----- DATA RECORDS -----
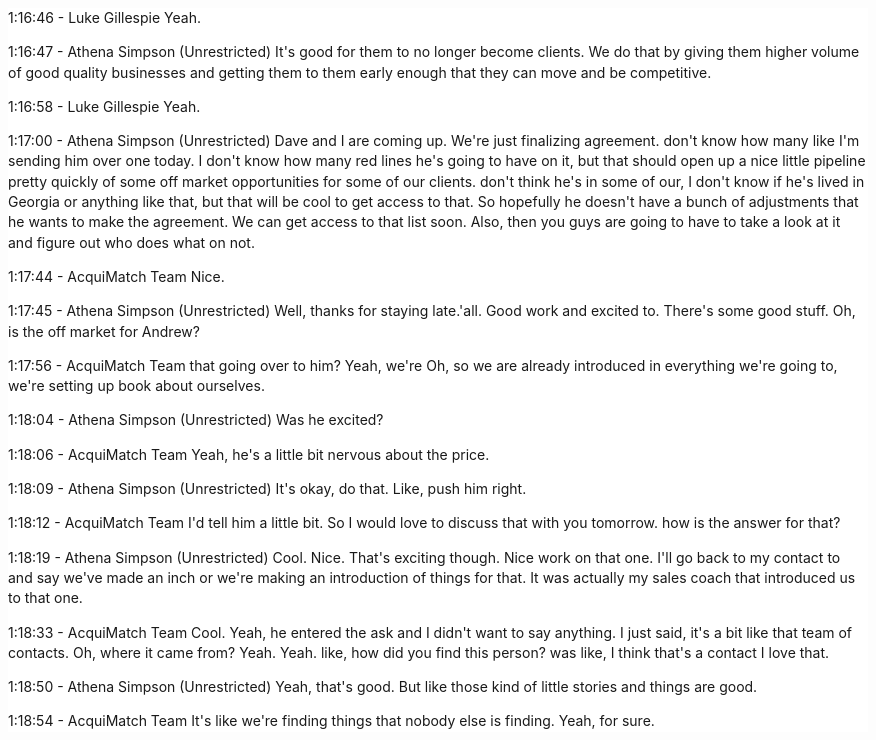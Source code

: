 1:16:46 - Luke Gillespie
  Yeah.

1:16:47 - Athena Simpson (Unrestricted)
  It's good for them to no longer become clients. We do that by giving them higher volume of good quality businesses and getting them to them early enough that they can move and be competitive.

1:16:58 - Luke Gillespie
  Yeah.

1:17:00 - Athena Simpson (Unrestricted)
  Dave and I are coming up. We're just finalizing agreement. don't know how many like I'm sending him over one today.  I don't know how many red lines he's going to have on it, but that should open up a nice little pipeline pretty quickly of some off market opportunities for some of our clients.  don't think he's in some of our, I don't know if he's lived in Georgia or anything like that, but that will be cool to get access to that.  So hopefully he doesn't have a bunch of adjustments that he wants to make the agreement. We can get access to that list soon.  Also, then you guys are going to have to take a look at it and figure out who does what on not.

1:17:44 - AcquiMatch Team
  Nice.

1:17:45 - Athena Simpson (Unrestricted)
  Well, thanks for staying late.'all. Good work and excited to. There's some good stuff. Oh, is the off market for Andrew?

1:17:56 - AcquiMatch Team
  that going over to him? Yeah, we're Oh, so we are already introduced in everything we're going to, we're setting up book about ourselves.

1:18:04 - Athena Simpson (Unrestricted)
  Was he excited?

1:18:06 - AcquiMatch Team
  Yeah, he's a little bit nervous about the price.

1:18:09 - Athena Simpson (Unrestricted)
  It's okay, do that. Like, push him right.

1:18:12 - AcquiMatch Team
  I'd tell him a little bit. So I would love to discuss that with you tomorrow. how is the answer for that?

1:18:19 - Athena Simpson (Unrestricted)
  Cool. Nice. That's exciting though. Nice work on that one. I'll go back to my contact to and say we've made an inch or we're making an introduction of things for that.  It was actually my sales coach that introduced us to that one.

1:18:33 - AcquiMatch Team
  Cool. Yeah, he entered the ask and I didn't want to say anything. I just said, it's a bit like that team of contacts.  Oh, where it came from? Yeah. Yeah. like, how did you find this person? was like, I think that's a contact I love that.

1:18:50 - Athena Simpson (Unrestricted)
  Yeah, that's good. But like those kind of little stories and things are good.

1:18:54 - AcquiMatch Team
  It's like we're finding things that nobody else is finding. Yeah, for sure.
-----
ASSIGNMENT | Exactly the lines from the one containing "1:18:33 - AcquiMatch Team" through the end of the entries above must be output, and no others.

RESPONSE BOX |
1:18:33 - AcquiMatch Team
  Cool. Yeah, he entered the ask and I didn't want to say anything. I just said, it's a bit like that team of contacts.  Oh, where it came from? Yeah. Yeah. like, how did you find this person? was like, I think that's a contact I love that.

1:18:50 - Athena Simpson (Unrestricted)
  Yeah, that's good. But like those kind of little stories and things are good.

1:18:54 - AcquiMatch Team
  It's like we're finding things that nobody else is finding. Yeah, for sure.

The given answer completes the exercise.